»»

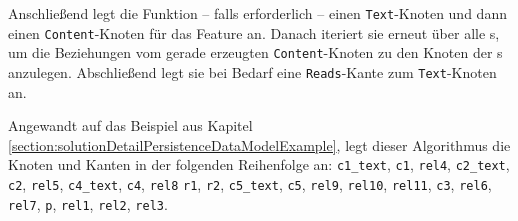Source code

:     

    Anschließend legt die Funktion -- falls erforderlich -- einen \texttt{Text}-Knoten und dann einen \texttt{Content}-Knoten
    für das Feature an.
    Danach iteriert sie erneut über alle {\childFeature}s, um die Beziehungen vom
    gerade erzeugten \texttt{Content}-Knoten zu den Knoten der {\childFeature}s anzulegen.
    Abschließend legt sie bei Bedarf eine \texttt{Reads}-Kante zum \texttt{Text}-Knoten an.

    Angewandt auf das Beispiel aus Kapitel \ref{section:solutionDetailPersistenceDataModelExample},
    legt dieser Algorithmus die Knoten und Kanten in der folgenden Reihenfolge an:
    \texttt{c1\_text}, \texttt{c1}, \texttt{rel4},
    \texttt{c2\_text}, \texttt{c2}, \texttt{rel5},
    \texttt{c4\_text}, \texttt{c4}, \texttt{rel8}
    \texttt{r1}, \texttt{r2}, \texttt{c5\_text}, \texttt{c5},
    \texttt{rel9}, \texttt{rel10}, \texttt{rel11},
    \texttt{c3}, \texttt{rel6}, \texttt{rel7},
    \texttt{p}, \texttt{rel1}, \texttt{rel2}, \texttt{rel3}.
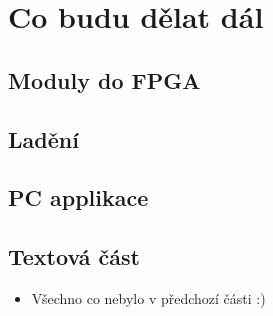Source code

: \documentclass{beamer}
\begin{document}
\section{Co budu dělat dál}

\subsection{Moduly do FPGA}
\subsection{Ladění}
\subsection{PC applikace}
\subsection{Textová část}
\begin{frame}{}
	\begin{itemize}
		\item Všechno co nebylo v předchozí části :)
		\end{itemize}
	\end{frame}
\end{document}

««

*Action item*.
The reply must contain every entry above, exactly as written, and none of the pictures.

*Answer*.
Source code

:     

    Anschließend legt die Funktion -- falls erforderlich -- einen \texttt{Text}-Knoten und dann einen \texttt{Content}-Knoten
    für das Feature an.
    Danach iteriert sie erneut über alle {\childFeature}s, um die Beziehungen vom
    gerade erzeugten \texttt{Content}-Knoten zu den Knoten der {\childFeature}s anzulegen.
    Abschließend legt sie bei Bedarf eine \texttt{Reads}-Kante zum \texttt{Text}-Knoten an.

    Angewandt auf das Beispiel aus Kapitel \ref{section:solutionDetailPersistenceDataModelExample},
    legt dieser Algorithmus die Knoten und Kanten in der folgenden Reihenfolge an:
    \texttt{c1\_text}, \texttt{c1}, \texttt{rel4},
    \texttt{c2\_text}, \texttt{c2}, \texttt{rel5},
    \texttt{c4\_text}, \texttt{c4}, \texttt{rel8}
    \texttt{r1}, \texttt{r2}, \texttt{c5\_text}, \texttt{c5},
    \texttt{rel9}, \texttt{rel10}, \texttt{rel11},
    \texttt{c3}, \texttt{rel6}, \texttt{rel7},
    \texttt{p}, \texttt{rel1}, \texttt{rel2}, \texttt{rel3}.
Source code

: \documentclass{beamer}
\begin{document}
\section{Co budu dělat dál}

\subsection{Moduly do FPGA}
\subsection{Ladění}
\subsection{PC applikace}
\subsection{Textová část}
\begin{frame}{}
	\begin{itemize}
		\item Všechno co nebylo v předchozí části :)
		\end{itemize}
	\end{frame}
\end{document}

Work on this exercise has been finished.